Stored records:

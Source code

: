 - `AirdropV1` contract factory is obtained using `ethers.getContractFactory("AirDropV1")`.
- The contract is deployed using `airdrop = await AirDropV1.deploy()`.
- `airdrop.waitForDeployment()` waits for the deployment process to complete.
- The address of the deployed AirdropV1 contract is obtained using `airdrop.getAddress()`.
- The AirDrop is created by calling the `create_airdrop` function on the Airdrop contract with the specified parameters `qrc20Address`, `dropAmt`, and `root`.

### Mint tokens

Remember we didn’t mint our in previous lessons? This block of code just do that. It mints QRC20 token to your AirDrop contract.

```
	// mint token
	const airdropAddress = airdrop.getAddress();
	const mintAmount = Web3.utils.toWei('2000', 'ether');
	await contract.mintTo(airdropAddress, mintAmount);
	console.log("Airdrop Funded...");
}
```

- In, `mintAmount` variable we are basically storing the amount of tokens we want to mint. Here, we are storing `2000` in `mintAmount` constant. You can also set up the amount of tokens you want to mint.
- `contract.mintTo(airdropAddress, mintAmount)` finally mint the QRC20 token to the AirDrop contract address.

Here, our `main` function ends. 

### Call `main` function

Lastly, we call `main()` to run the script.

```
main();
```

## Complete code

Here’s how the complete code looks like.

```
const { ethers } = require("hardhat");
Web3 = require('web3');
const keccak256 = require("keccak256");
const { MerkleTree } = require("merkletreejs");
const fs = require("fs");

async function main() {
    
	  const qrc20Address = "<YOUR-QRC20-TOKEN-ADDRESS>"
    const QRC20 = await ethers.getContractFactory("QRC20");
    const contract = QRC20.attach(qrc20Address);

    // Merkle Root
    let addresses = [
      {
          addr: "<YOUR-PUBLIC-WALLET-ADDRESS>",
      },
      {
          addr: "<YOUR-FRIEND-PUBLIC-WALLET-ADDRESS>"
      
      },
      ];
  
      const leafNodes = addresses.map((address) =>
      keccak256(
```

- [TASK GOAL]: In the entries above, find each line with "getContractFactory" and copy it.

- [REPLY TO THE TASK]:
: - `AirdropV1` contract factory is obtained using `ethers.getContractFactory("AirDropV1")`.
    const QRC20 = await ethers.getContractFactory("QRC20");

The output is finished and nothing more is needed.